>>

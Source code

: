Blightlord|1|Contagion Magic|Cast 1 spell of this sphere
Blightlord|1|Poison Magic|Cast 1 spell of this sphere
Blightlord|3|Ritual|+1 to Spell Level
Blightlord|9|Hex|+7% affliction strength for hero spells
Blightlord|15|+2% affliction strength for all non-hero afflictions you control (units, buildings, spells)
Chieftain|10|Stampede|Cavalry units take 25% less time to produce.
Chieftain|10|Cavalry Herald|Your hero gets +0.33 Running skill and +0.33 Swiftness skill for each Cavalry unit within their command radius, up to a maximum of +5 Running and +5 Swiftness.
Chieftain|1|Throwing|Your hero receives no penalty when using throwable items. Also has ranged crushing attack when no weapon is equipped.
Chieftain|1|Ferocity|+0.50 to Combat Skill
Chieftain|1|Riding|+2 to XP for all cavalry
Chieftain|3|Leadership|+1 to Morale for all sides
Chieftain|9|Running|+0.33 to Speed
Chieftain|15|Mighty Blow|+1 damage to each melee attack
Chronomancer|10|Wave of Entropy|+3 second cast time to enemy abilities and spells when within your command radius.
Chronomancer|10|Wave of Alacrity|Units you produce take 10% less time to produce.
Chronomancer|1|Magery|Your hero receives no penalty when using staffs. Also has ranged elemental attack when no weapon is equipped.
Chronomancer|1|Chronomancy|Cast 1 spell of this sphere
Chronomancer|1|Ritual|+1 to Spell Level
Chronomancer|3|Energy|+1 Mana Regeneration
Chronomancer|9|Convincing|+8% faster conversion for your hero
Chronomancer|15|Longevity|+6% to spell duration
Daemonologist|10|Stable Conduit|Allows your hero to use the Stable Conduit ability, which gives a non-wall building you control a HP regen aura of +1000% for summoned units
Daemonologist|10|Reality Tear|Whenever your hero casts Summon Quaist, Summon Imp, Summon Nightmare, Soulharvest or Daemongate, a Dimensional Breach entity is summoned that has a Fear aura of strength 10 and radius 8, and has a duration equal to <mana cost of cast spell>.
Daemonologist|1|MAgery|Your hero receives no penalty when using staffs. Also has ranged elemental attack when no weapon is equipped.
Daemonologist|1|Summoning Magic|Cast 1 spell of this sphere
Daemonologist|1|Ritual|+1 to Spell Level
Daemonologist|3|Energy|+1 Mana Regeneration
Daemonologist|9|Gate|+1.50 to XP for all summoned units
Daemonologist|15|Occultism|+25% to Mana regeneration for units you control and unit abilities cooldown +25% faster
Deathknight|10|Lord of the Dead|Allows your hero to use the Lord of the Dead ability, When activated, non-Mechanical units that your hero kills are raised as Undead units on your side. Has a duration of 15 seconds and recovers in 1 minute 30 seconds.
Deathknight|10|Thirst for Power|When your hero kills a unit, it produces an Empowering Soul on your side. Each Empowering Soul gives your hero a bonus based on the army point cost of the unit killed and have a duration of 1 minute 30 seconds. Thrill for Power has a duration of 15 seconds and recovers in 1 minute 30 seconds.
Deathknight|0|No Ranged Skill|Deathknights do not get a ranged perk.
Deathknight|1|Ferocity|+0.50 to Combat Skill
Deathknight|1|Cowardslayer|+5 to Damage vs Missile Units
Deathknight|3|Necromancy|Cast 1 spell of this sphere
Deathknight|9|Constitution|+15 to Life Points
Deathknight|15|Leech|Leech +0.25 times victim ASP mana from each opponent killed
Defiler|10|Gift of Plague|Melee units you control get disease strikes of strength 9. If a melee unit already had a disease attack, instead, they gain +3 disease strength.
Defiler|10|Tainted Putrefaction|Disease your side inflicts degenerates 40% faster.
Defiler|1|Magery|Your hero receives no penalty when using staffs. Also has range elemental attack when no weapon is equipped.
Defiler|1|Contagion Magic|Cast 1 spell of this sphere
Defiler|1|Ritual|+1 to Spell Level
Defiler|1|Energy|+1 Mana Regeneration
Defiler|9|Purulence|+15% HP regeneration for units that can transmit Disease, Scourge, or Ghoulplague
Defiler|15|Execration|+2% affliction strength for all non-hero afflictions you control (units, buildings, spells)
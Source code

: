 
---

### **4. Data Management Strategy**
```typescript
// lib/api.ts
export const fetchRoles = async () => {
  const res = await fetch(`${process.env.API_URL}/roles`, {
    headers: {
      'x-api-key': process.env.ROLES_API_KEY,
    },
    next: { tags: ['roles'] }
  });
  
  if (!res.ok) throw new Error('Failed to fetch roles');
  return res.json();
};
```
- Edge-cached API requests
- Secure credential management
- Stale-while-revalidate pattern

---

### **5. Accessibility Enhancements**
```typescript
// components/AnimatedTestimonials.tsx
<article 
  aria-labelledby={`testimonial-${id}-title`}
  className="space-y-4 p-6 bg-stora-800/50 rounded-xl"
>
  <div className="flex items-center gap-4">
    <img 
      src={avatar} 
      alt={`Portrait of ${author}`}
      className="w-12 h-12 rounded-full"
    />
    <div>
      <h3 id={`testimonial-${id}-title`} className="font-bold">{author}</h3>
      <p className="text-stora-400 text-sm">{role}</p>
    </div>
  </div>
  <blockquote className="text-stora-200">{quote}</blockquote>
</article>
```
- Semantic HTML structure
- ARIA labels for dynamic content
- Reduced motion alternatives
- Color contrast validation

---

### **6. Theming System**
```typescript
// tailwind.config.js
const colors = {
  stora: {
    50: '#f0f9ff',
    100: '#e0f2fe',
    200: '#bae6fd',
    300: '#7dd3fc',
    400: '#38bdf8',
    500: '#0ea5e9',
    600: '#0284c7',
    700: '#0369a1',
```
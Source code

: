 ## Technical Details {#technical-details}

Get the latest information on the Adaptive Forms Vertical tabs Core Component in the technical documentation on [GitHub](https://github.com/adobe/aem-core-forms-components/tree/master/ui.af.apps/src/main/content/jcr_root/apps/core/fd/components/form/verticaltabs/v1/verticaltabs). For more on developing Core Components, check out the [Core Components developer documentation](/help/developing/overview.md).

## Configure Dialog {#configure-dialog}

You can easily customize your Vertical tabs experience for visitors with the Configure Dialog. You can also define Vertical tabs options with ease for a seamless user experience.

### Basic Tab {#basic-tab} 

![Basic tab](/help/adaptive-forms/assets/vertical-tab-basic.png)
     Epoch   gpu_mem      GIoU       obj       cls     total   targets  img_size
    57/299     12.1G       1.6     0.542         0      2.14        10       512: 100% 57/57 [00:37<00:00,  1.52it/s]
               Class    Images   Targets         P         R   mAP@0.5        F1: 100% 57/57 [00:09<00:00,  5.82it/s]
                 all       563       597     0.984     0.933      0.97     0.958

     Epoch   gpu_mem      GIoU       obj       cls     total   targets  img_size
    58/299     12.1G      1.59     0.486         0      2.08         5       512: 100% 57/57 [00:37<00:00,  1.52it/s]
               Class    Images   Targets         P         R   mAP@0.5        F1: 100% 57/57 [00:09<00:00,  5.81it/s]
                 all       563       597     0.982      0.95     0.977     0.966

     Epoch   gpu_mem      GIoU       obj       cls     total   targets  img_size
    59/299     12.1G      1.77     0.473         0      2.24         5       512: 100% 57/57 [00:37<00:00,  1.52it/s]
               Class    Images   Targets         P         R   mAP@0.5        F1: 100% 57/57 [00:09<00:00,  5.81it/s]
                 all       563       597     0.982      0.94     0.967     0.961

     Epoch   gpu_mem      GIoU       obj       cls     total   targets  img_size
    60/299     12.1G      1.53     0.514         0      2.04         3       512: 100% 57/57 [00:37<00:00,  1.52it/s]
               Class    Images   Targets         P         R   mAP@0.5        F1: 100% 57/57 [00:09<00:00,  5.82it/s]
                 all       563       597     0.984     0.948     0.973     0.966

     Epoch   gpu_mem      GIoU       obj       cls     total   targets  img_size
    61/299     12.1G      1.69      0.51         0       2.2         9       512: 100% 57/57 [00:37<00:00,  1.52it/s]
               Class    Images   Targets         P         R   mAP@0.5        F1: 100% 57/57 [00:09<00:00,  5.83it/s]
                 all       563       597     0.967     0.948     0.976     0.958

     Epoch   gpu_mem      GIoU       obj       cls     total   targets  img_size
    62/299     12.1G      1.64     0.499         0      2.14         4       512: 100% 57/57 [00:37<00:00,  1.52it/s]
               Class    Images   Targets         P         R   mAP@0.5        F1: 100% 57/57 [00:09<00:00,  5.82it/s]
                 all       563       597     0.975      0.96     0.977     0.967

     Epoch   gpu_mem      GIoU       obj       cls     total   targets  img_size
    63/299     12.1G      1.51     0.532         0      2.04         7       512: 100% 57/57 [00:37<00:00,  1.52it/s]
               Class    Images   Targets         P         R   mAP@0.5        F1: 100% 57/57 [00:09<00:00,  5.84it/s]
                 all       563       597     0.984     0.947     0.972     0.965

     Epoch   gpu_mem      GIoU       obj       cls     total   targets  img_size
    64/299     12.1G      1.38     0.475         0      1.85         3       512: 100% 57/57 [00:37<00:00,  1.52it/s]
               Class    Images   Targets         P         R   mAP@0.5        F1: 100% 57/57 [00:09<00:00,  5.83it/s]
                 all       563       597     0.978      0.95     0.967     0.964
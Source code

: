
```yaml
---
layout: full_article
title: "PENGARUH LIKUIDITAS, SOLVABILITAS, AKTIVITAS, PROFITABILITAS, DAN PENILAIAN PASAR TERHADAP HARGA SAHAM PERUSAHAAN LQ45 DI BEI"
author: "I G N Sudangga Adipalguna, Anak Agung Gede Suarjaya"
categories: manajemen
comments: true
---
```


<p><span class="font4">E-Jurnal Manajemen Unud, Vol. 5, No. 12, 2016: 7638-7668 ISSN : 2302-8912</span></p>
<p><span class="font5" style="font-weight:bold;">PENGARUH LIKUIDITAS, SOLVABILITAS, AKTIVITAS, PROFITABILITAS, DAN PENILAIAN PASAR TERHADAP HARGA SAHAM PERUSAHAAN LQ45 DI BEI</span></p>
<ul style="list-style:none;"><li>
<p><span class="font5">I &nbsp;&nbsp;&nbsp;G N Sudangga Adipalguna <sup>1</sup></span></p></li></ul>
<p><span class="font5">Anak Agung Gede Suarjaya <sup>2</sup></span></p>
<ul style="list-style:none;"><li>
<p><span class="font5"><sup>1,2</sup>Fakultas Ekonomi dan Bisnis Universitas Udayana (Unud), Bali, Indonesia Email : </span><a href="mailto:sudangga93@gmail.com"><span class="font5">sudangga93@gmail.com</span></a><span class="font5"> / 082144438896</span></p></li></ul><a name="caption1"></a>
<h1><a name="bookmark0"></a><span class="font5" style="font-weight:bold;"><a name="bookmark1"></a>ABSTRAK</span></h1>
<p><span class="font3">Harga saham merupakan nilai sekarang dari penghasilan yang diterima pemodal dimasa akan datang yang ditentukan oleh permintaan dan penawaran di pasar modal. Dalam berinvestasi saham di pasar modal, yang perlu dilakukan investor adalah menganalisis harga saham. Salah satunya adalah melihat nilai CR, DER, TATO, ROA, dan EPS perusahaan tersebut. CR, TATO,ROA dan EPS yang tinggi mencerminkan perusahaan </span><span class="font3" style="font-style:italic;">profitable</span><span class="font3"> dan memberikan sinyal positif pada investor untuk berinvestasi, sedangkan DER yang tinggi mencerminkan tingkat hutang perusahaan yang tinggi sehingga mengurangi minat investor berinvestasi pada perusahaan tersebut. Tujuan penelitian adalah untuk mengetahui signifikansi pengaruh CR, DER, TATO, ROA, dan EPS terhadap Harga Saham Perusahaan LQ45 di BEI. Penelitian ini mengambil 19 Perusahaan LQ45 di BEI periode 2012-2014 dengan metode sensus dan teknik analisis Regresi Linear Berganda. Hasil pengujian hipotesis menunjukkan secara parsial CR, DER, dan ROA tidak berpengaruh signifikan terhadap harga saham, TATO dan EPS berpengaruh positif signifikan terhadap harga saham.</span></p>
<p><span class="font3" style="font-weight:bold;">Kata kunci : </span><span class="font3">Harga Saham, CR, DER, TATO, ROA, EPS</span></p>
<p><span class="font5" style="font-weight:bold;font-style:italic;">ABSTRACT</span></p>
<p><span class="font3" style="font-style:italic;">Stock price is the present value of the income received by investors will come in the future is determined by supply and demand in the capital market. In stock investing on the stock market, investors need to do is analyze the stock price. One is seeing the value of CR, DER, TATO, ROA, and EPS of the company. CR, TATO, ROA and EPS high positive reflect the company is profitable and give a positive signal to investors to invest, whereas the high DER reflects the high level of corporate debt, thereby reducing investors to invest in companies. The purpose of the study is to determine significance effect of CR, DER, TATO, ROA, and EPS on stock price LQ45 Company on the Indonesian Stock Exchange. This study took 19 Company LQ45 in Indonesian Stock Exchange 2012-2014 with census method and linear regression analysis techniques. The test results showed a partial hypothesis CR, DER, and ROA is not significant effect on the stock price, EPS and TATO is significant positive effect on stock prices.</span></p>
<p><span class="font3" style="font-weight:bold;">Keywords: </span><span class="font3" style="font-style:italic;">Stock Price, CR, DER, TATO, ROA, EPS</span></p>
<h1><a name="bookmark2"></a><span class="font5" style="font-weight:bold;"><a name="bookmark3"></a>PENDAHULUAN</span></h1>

<<

→ **EXERCISE AIM**
Starting with the first line above and ending with the line that holds "Chieftain|10|Cavalry Herald|Your hero", restate each line word for word and add nothing else.

→ **EXERCISE OUTPUT**
Source code

:Blightlord|1|Contagion Magic|Cast 1 spell of this sphere
Blightlord|1|Poison Magic|Cast 1 spell of this sphere
Blightlord|3|Ritual|+1 to Spell Level
Blightlord|9|Hex|+7% affliction strength for hero spells
Blightlord|15|+2% affliction strength for all non-hero afflictions you control (units, buildings, spells)
Chieftain|10|Stampede|Cavalry units take 25% less time to produce.
Chieftain|10|Cavalry Herald|Your hero gets +0.33 Running skill and +0.33 Swiftness skill for each Cavalry unit within their command radius, up to a maximum of +5 Running and +5 Swiftness.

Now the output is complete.